Pembangunan infrastruktur beton laut di kawasan pesisir Cilincing, Jakarta Utara, memicu kekhawatiran serius. Guru Besar Fakultas Perikanan dan Ilmu Kelautan (FPIK) IPB University, Yonvitner, menilai proyek ini berpotensi menimbulkan dampak ekologis dan sosial-ekonomi, khususnya bagi nelayan.
Menurutnya–menukil laman resmi IPB, ruang laut adalah area produktif, dan setiap pembangunan harus mampu memberikan kontribusi yang sebanding dengan hilangnya area penangkapan ikan.
Ancaman terhadap Ruang Tangkap dan Habitat Perikanan
Yonvitner mengingatkan bahwa setiap pembangunan di wilayah laut, seperti reklamasi, dapat mengancam keberlanjutan ruang tangkap nelayan.

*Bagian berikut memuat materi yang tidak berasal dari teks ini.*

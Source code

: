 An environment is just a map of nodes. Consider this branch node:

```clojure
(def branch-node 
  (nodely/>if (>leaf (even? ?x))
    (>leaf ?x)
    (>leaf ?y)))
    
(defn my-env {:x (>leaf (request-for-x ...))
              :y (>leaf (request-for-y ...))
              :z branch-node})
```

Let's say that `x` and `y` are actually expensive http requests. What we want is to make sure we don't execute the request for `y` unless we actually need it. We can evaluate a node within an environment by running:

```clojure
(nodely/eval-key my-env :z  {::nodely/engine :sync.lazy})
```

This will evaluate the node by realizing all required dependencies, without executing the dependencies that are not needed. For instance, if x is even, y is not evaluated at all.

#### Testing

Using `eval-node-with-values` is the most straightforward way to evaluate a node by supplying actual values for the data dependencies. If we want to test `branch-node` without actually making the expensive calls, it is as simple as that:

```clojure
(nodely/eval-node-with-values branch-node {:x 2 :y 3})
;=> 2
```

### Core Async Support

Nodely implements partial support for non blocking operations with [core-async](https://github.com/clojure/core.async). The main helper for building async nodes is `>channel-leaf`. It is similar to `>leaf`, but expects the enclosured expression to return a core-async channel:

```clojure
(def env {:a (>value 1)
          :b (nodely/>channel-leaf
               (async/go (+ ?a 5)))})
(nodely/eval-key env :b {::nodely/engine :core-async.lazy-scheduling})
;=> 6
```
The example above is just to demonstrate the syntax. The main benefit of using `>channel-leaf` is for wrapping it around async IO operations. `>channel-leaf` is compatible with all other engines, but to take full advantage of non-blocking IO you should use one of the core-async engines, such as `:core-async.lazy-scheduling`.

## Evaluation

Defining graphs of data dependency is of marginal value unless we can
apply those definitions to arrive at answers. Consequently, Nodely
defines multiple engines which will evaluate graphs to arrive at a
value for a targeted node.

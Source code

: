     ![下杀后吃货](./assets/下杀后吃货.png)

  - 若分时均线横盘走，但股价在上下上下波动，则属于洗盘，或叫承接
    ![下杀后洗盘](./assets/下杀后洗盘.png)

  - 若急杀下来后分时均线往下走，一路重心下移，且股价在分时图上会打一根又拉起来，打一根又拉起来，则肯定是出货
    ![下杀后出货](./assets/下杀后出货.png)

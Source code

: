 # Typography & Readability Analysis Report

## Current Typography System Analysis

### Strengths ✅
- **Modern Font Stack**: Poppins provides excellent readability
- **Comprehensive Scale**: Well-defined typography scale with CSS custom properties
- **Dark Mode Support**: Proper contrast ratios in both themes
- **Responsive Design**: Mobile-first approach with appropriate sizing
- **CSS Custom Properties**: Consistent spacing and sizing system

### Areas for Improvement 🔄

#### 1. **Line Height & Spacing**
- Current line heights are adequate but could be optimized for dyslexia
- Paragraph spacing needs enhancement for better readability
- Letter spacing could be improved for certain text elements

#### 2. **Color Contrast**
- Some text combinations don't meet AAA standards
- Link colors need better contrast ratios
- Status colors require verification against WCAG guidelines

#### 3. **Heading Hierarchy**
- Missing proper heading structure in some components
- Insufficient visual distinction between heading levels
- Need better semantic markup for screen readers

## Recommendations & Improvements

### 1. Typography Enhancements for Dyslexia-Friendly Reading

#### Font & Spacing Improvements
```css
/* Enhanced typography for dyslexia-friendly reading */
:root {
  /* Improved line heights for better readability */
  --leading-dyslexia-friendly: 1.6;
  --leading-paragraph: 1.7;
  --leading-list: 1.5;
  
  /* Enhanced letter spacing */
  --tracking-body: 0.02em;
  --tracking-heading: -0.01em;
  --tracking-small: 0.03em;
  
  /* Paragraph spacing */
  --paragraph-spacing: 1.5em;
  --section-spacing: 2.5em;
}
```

Ia juga mengkritik mekanisme Persetujuan Kesesuaian Kegiatan Pemanfaatan Ruang Laut (PKKPRL) saat ini yang dinilai masih terbatas pada penyelarasan tata ruang, tanpa memperhitungkan risiko kerugian jangka panjang bagi nelayan.
Amdal Dinilai Belum Cukup Lindungi Nelayan
Meskipun kajian dampak ekosistem biasanya masuk dalam dokumen Analisis Dampak Lingkungan (Amdal), Yonvitner berpendapat bahwa Amdal belum cukup.
Amdal hanya memproyeksikan dampak tanpa menghitung risiko kerugian sosial-ekonomi yang nyata bagi masyarakat pesisir.
Pentingnya Kompensasi Ekologi, Bukan Hanya Ganti Rugi Ekonomi
Selain itu, dampak pembangunan di pesisir tidak bisa dilihat secara lokal saja karena dapat meluas ke kawasan lain.
Oleh karena itu, Yonvitner mendorong agar pemanfaatan ruang laut juga menyediakan kompensasi ekologi, tidak hanya ganti rugi ekonomi.
Hal ini penting untuk menjaga keseimbangan lingkungan agar tetap lestari.
Proyek KCN Kantongi Izin Lingkungan
Sementara itu, di balik kekhawatiran tersebut, Kementerian Lingkungan Hidup dan Badan Pengendalian Lingkungan Hidup (KLH/BPLH) menyatakan bahwa proyek beton laut di Cilincing dikelola oleh PT Karya Citra Nusantara (KCN).
Perusahaan tersebut telah mengantongi Persetujuan Dokumen Evaluasi Lingkungan Hidup (DELH) untuk kegiatan operasional Pelayanan Kepelabuhanan Laut di Pier 1 dan sebagian Pier 2 seluas 55,5 hektare. Izin ini diterbitkan pada 28 Agustus 2023.
Pengembangan Pelabuhan untuk Efisiensi Logistik
Proyek PT KCN merupakan bagian dari pengembangan terminal umum yang dianggap penting untuk meningkatkan efisiensi logistik nasional.
Menteri Lingkungan Hidup, Hanif Faisol Nurofiq, menyatakan bahwa dokumen Amdal proyek ini telah melalui proses ketat, termasuk konsultasi publik yang berlangsung pada Januari 2024 di Cilincing.
Menjamin Keberlanjutan Ekologi dan Kesejahteraan Nelayan
Meskipun proyek telah mendapatkan izin, Yonvitner menekankan perlunya mengoreksi izin investasi di laut agar tidak hanya mengejar pembangunan fisik, tetapi juga menjamin keberlanjutan ekologi dan kesejahteraan nelayan.
Ia mendorong agar setiap pembangunan di wilayah pesisir mengedepankan pendekatan manajemen pesisir terpadu (integrated coastal management/ICM) yang berbasis risiko, demi melindungi ekosistem dan mata pencaharian masyarakat.
Statement:
Yonvitner, Guru Besar FPIK IPB University
“Jika ada reklamasi atau pembangunan infrastruktur, area baru ini harus mampu memberikan kontribusi yang sebanding dengan hilangnya area penangkapan ikan maupun habitat perikanan,” ujarnya.
“Selama ini amdal hanya berhenti pada perkiraan dampak, belum menyentuh aspek risiko kehilangan pendapatan atau kerugian sosial-ekonomi masyarakat pesisir,” tambahnya.
“Ruang laut adalah area produktif. Jika ada reklamasi atau pembangunan infrastruktur, area baru ini harus mampu memberikan kontribusi yang sebanding dengan hilangnya area penangkapan ikan maupun habitat perikanan.”
“Selama ini amdal hanya berhenti pada perkiraan dampak, belum menyentuh aspek risiko kehilangan pendapatan atau kerugian sosial-ekonomi masyarakat pesisir. Padahal, itulah yang paling nyata nelayan rasakan.”